#### Task
Each line below that contains the word "CallSite" is to be counted; give only the final number.

Extracted data entries
***
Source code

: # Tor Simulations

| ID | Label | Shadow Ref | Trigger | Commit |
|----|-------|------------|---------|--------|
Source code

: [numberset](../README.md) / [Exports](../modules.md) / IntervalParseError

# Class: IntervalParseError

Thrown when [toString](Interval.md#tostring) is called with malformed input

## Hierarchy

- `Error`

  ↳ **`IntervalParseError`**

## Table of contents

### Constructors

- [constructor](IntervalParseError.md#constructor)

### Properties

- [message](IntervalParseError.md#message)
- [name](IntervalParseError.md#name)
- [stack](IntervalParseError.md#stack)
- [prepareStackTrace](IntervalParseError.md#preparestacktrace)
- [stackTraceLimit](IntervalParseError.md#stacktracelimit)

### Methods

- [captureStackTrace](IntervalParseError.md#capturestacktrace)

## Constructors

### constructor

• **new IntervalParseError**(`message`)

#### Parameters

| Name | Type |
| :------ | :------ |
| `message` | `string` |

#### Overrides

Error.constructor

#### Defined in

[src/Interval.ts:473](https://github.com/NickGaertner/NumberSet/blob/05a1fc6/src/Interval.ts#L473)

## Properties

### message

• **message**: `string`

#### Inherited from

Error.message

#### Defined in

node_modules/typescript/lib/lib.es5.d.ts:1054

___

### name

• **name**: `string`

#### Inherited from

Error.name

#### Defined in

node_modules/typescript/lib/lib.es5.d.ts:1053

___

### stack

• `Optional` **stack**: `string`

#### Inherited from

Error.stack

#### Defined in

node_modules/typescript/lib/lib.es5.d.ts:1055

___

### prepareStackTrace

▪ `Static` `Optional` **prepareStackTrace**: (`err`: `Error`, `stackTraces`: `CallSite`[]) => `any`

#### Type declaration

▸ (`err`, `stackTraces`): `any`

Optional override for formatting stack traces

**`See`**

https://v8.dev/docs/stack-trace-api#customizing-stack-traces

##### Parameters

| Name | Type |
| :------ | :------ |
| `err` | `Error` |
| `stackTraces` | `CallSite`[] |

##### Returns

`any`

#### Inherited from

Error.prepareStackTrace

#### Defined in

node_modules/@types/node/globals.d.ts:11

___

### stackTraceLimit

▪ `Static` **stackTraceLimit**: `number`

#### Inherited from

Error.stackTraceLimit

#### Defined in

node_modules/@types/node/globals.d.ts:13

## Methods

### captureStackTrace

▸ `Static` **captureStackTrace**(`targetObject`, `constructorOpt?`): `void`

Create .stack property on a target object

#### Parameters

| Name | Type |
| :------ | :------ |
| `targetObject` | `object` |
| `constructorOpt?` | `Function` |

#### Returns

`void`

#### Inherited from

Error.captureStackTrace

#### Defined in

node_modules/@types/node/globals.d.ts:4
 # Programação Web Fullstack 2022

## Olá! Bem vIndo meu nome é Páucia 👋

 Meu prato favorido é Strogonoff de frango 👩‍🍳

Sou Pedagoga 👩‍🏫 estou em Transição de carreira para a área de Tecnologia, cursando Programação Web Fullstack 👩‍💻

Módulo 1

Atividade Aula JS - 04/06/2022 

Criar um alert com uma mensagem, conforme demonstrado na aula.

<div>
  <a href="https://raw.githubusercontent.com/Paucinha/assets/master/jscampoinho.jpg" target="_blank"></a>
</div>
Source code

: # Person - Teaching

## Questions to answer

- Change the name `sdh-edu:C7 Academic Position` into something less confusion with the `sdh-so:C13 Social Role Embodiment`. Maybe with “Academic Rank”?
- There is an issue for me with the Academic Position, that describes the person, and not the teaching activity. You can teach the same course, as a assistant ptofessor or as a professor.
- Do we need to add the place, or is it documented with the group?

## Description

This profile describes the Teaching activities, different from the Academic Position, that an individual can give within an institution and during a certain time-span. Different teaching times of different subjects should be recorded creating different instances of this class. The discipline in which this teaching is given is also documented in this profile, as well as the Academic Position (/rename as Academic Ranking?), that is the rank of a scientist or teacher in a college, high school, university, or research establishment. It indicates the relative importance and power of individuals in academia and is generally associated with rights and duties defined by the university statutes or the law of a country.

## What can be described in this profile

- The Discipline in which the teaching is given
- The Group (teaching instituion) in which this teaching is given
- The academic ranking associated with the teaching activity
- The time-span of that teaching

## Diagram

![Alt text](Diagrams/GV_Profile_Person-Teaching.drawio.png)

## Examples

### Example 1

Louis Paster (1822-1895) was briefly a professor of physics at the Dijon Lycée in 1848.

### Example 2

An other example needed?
***
#### Response to this exercise
2